Nudges make less sense when posting information to your friends and only to your friends, that just isn't like entrusting something to whatever website. Still, nudges could be implemented in secushare as well, under AGPL licensing. We however don't recommend multiple software implementations and we disallow proprietary derivatives.

Third, distributed social networks reveal users’ content consumption to their peers who host the content (unless they have a “push” architecture where users always download accessible content, whether they view it or not, which is highly inefficient.)

Yes, we have a push architecture, but by the selection of channels we decide how intensily we follow people, without revealing precisely which of their information we looked at. Also, accessible content isn't useless just because it hasn't been scrutinized – it still feeds into the local search engine and "little big data" algorithms.

Finally, decentralized social networks make reputation management and “privacy through obscurity” (in the sense of "The Case for Online Obscurity") harder, due to factors such as the difficulty of preventing public, federated data from showing up in search results.

Not applicable. secushare is as obscure as it gets if it takes a "whistleblower" in your social surroundings to expose private bits, facing subsequent exclusion from the network.

For any hope of absolute control, users must, at a minimum, host data on their own device resident on their physical property. […] Furthermore, the software running the services must be open-source, and be audited by third-party certification authorities, or by “the crowd”. […] The user also needs the time and knowhow to configure redundant backups, manage software security, etc.
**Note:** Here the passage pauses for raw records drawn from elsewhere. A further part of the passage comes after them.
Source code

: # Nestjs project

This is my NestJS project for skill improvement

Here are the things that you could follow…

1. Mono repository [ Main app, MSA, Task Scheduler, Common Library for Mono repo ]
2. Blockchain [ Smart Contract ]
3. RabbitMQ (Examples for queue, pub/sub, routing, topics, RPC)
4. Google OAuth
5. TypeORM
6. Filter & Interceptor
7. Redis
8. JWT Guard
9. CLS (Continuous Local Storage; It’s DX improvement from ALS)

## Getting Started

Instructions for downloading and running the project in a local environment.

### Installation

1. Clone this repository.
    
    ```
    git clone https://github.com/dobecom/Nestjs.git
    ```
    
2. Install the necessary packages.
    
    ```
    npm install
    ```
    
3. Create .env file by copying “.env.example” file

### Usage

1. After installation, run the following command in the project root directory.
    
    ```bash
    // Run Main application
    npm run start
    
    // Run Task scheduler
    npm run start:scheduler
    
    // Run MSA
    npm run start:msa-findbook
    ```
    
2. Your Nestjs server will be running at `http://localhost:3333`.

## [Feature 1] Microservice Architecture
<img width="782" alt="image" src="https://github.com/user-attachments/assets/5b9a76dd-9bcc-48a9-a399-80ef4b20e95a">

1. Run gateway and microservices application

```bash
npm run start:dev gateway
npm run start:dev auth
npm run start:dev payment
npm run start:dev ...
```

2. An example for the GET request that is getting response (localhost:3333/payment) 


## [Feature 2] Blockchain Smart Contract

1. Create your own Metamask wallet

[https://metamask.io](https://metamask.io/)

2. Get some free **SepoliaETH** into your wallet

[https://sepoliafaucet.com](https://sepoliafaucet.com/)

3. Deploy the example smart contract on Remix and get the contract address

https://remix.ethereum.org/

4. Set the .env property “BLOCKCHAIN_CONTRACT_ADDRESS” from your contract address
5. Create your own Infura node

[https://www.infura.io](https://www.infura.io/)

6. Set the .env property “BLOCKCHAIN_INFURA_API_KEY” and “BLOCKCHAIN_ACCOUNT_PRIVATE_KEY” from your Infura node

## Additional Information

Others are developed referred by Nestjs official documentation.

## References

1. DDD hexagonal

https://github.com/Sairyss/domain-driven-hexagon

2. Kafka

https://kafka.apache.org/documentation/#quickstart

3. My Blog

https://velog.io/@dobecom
secushare is intended to be able to recover its data from the network in case of loss of a device. Software security is a problem when using proprietary operating systems that are a known threat to civil liberty anyhow, so future devices should be mandated not to sport unverifiable operating systems.

Further still, hardware might have backdoors, and therefore needs an independent trust mechanism as well. Finally almost all decentralized architectures face the the problem of “down- stream abuse” which is that the user has no technical means to exercise control over use and retransmission of data once it has been shared.
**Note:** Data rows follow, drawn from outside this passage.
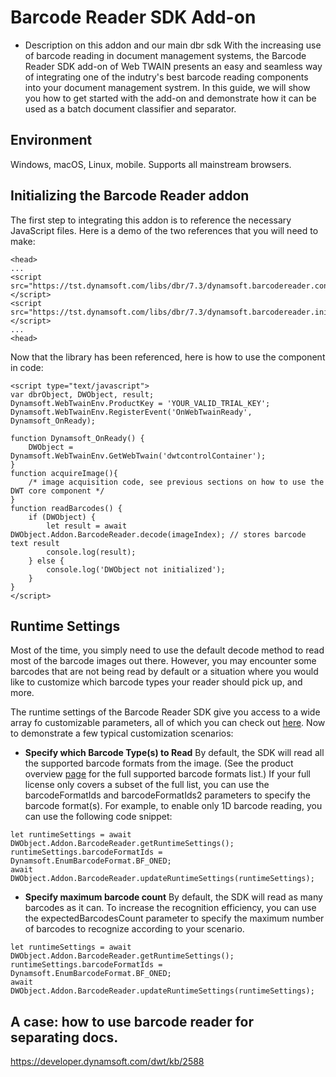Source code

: # Barcode Reader SDK Add-on

* Description on this addon and our main dbr sdk
With the increasing use of barcode reading in document management systems, the Barcode Reader SDK add-on of Web TWAIN presents an easy and seamless way of integrating one of the indutry's best barcode reading components into your document management systrem.
In this guide, we will show you how to get started with the add-on and demonstrate how it can be used as a batch document classifier and separator.

## Environment
Windows, macOS, Linux, mobile.
Supports all mainstream browsers.

## Initializing the Barcode Reader addon

The first step to integrating this addon is to reference the necessary JavaScript files. Here is a demo of the two references that you will need to make:
```
<head>
...
<script src="https://tst.dynamsoft.com/libs/dbr/7.3/dynamsoft.barcodereader.config.js"> </script>
<script src="https://tst.dynamsoft.com/libs/dbr/7.3/dynamsoft.barcodereader.initiate.js"></script>
...
<head>
```
Now that the library has been referenced, here is how to use the component in code:
```
<script type="text/javascript">
var dbrObject, DWObject, result;
Dynamsoft.WebTwainEnv.ProductKey = 'YOUR_VALID_TRIAL_KEY';
Dynamsoft.WebTwainEnv.RegisterEvent('OnWebTwainReady', Dynamsoft_OnReady);

function Dynamsoft_OnReady() {
    DWObject = Dynamsoft.WebTwainEnv.GetWebTwain('dwtcontrolContainer');
}
function acquireImage(){
    /* image acquisition code, see previous sections on how to use the DWT core component */
}
function readBarcodes() {
    if (DWObject) {
        let result = await DWObject.Addon.BarcodeReader.decode(imageIndex); // stores barcode text result
        console.log(result);
    } else {
        console.log('DWObject not initialized');
    }
}
</script>
```
## Runtime Settings

Most of the time, you simply need to use the default decode method to read most of the barcode images out there. However, you may encounter some barcodes that are not being read by default or a situation where you would like to customize which barcode types your reader should pick up, and more.

The runtime settings of the Barcode Reader SDK give you access to a wide array fo customizable parameters, all of which you can check out [here](https://www.dynamsoft.com/docs/dwt/API/Addon.BarcodeReader.html#getruntimesettings). Now to demonstrate a few typical customization scenarios:

* **Specify which Barcode Type(s) to Read**
By default, the SDK will read all the supported barcode formats from the image. (See the product overview [page](https://www.dynamsoft.com/Products/Dynamic-Barcode-Reader.aspx) for the full supported barcode formats list.)
If your full license only covers a subset of the full list, you can use the barcodeFormatIds and barcodeFormatIds2 parameters to specify the barcode format(s). For example, to enable only 1D barcode reading, you can use the following code snippet:
```
let runtimeSettings = await DWObject.Addon.BarcodeReader.getRuntimeSettings();
runtimeSettings.barcodeFormatIds = Dynamsoft.EnumBarcodeFormat.BF_ONED;
await DWObject.Addon.BarcodeReader.updateRuntimeSettings(runtimeSettings);
```
* **Specify maximum barcode count**
By default, the SDK will read as many barcodes as it can. To increase the recognition efficiency, you can use the expectedBarcodesCount parameter to specify the maximum number of barcodes to recognize according to your scenario.
```
let runtimeSettings = await DWObject.Addon.BarcodeReader.getRuntimeSettings();
runtimeSettings.barcodeFormatIds = Dynamsoft.EnumBarcodeFormat.BF_ONED;
await DWObject.Addon.BarcodeReader.updateRuntimeSettings(runtimeSettings);
```
## A case: how to use barcode reader for separating docs.


https://developer.dynamsoft.com/dwt/kb/2588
Yes, secure production of trustworthy civil hardware is an ongoing topic of research in legislative options and societal organization: How can we guard hardware manufacturing just as well as we guard mints? Can we design a civil rights defender chip (don't confuse with the entirely different Clipper chip) that would ensure that proprietary apps running in sandboxes cannot access more data and resources than they are allowed to?

Other than that, almost all computers share the problem of "downstream abuse", so the only ultimate way to protect something from your friends is to not share it online.